The Bank of Canada (BoC) official who put the productivity “crisis” in the spotlight, returned this week with a familiar fix: invest in artificial intelligence (AI). Deputy Governor Carolyn Rogers urged businesses to adopt AI, comparing its productivity potential to the adoption of the internet. BMO chief economist Douglas Porter dumped cold water on those expectations, revealing the crisis isn’t recent, but rather the norm—and the internet adoption didn’t deliver the long-term boosts that many assume. He expects AI will help, but suggests the payoff will be far smaller than the hype.
Canadian Productivity Crisis 101: Wages Rise, But They Buy Less
Productivity is the difference between earning more and affording more. When workers don’t produce more, rising wages become inflationary (whether captured in CPI or not). That’s a big reason younger Canadians—and their peers in Europe—feel worse off, despite wage growth nominally outpacing inflation. Wages are up, but the basket is smaller, and the “security” that previous generations bought with much less income, remains out of reach.
Canada’s productivity problem isn’t new. Growth has been largely population-driven, even before it became a hot-button issue in the 2020s. Most growth has come from adding more people, rather than through innovation or productivity, as one would expect from a country with world-renowned universities. However, this deficit of productivity only became a public concern after BoC Deputy Governor Rogers called it a “crisis” two years ago, an alarm she rang again yesterday.
“This is an echo of her famous ‘break the glass, productivity emergency’ speech from two years ago. Since that speech, some serious upward revisions have left productivity in a less dismal spot,” explained BMO economist Douglas Porter.
Even so, BMO estimates output per hour since the pandemic has grown just under 0.7% annually. It’s weaker than the 1.0% long-run trend, which Porter noted is “already a bit disappointing.”
BoC Doubles Down On AI As The Fix For Productivity Crisis
Deputy Governor Carolyn Rogers pitched AI as the cure for Canada’s productivity shortfall. Her latest speech urged small and medium businesses to invest in AI technologies, comparing it to the adoption of the internet. This follows BoC Governor Tiff Macklem making a similar speech to business leaders last week, albeit a little less elegantly.

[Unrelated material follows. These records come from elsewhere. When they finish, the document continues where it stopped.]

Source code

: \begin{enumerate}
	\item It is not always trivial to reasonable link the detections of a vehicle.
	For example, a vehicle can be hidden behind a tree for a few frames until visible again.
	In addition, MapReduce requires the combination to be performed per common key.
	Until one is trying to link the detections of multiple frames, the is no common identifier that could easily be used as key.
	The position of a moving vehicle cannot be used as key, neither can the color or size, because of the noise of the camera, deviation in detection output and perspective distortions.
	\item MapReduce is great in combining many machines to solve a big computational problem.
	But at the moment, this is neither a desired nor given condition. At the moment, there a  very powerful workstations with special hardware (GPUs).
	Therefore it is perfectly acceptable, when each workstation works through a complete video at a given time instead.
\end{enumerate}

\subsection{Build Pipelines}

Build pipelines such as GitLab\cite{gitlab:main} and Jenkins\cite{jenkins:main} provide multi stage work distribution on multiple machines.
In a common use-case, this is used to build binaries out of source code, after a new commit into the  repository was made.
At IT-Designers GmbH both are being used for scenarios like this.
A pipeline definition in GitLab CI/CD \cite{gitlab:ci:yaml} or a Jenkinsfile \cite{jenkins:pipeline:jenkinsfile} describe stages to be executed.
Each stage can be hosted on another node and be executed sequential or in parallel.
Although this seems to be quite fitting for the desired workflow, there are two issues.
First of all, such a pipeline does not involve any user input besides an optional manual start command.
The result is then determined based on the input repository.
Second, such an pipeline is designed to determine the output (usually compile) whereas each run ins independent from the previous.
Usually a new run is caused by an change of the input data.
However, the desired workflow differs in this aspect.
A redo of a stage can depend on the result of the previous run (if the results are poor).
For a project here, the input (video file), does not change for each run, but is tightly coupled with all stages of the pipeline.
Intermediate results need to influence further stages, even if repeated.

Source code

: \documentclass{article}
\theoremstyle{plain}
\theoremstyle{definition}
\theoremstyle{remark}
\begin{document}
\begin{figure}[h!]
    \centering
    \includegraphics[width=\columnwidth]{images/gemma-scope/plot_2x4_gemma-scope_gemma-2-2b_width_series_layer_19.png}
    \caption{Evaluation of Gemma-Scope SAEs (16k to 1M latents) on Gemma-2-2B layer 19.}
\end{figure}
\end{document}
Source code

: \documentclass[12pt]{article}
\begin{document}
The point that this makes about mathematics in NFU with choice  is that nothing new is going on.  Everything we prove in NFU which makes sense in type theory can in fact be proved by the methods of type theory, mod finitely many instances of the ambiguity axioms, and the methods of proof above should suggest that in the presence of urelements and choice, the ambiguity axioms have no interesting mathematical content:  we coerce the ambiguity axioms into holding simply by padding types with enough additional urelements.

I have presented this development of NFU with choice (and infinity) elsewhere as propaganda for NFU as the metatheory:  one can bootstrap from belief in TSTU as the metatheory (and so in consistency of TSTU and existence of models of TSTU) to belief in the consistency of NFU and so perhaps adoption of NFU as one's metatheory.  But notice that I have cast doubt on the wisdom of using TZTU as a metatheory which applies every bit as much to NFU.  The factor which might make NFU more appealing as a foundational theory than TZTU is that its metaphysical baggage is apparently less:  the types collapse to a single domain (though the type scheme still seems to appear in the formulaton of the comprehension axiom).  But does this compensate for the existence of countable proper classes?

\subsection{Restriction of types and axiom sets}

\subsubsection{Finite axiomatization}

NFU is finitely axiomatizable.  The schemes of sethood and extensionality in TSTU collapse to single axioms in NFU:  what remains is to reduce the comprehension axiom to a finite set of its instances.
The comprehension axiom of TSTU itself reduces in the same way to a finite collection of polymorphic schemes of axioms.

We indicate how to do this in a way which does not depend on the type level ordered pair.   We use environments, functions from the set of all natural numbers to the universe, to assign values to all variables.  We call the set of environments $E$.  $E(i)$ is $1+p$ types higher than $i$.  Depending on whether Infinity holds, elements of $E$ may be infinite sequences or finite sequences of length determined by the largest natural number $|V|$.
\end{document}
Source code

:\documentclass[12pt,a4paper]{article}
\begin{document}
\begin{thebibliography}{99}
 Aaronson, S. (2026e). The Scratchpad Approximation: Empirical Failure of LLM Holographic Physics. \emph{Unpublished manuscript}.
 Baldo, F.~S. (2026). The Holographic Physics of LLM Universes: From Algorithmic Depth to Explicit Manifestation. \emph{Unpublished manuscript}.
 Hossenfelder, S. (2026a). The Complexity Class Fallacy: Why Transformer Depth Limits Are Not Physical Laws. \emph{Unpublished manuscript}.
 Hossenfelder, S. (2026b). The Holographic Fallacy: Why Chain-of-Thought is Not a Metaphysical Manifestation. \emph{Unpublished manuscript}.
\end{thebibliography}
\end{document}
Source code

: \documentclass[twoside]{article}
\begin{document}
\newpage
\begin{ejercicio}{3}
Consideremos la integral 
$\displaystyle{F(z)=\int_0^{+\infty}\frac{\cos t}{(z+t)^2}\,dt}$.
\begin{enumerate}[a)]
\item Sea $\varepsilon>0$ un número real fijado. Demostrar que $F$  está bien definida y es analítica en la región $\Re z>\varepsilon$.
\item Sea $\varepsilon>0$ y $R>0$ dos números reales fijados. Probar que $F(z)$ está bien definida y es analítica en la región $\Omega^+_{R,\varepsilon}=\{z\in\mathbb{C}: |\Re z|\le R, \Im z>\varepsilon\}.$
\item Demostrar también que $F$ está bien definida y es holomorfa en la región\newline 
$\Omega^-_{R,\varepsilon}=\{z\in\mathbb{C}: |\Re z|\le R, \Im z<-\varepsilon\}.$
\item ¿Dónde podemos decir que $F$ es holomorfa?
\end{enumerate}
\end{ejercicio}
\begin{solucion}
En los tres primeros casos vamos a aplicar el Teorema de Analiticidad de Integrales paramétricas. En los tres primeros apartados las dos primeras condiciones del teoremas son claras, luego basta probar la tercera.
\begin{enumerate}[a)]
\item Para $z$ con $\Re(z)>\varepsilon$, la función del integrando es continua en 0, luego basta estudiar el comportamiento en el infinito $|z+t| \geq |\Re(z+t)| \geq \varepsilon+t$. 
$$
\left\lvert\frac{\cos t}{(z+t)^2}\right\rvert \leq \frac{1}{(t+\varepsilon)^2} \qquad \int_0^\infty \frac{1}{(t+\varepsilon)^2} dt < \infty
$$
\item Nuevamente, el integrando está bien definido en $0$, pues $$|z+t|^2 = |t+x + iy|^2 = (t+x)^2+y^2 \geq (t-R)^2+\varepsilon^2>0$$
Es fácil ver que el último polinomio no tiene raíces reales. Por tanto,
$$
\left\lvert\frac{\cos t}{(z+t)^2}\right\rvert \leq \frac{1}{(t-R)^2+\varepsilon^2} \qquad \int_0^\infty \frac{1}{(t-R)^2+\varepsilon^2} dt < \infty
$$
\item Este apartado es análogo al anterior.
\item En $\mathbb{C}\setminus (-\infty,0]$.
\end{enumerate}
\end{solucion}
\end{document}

It’s a logical pitch, but has anyone actually done the math on the impact in Canada? The internet undeniably transformed business, but did the country turn those gains into a net productivity boost?
BoC Pitches AI As Internet-Scale Productivity Gains, but Canada’s Gains Were Temporary
Since productivity data is only readily available back to the 1980s, BMO used real GDP per capita as a long-run proxy. “And that shows quite vividly the underlying slowdown over the decades, only briefly interrupted by the burst in productivity in the late 1990s/early 2000s,” explained Porter. “That bump was spurred by the widespread adaptation of the internet.”
The “internet moment” we’re all hoping to re-live was a short-lived surge. After companies digitized, productivity resumed its downward trend. Porter hopes AI can replicate some of that shift, but remains mildly skeptical: “The hope is that AI can generate something akin to that surge—here’s predicting a much milder version of that episode over the next 10 years.”
BMO doesn’t directly spell it out, but there are two things hard to ignore. The first is that Canada’s internet-era boost didn’t lead to a permanent acceleration of productivity. It faded as the economy pivoted towards cheap credit and asset inflation. That’s when capital increasingly chased financial returns instead of productivity, producing the housing drag we’ve all come to know and love.
Second, AI presents a big opportunity for productivity gains, but it’s unclear if those are net gains. The risk to growth is whether AI scales faster than workers and institutions can adapt. If it does, the productivity gains concentrate in a winner-takes-all economy, while displacement spreads. In the medium run, it risks being a net drag as the productivity gains are offset by a drag on total economic output as workers are displaced for retraining. As Canada sees long-term unemployment rise to 90s levels ahead of this transformation, there’s a very real threat of productivity churn.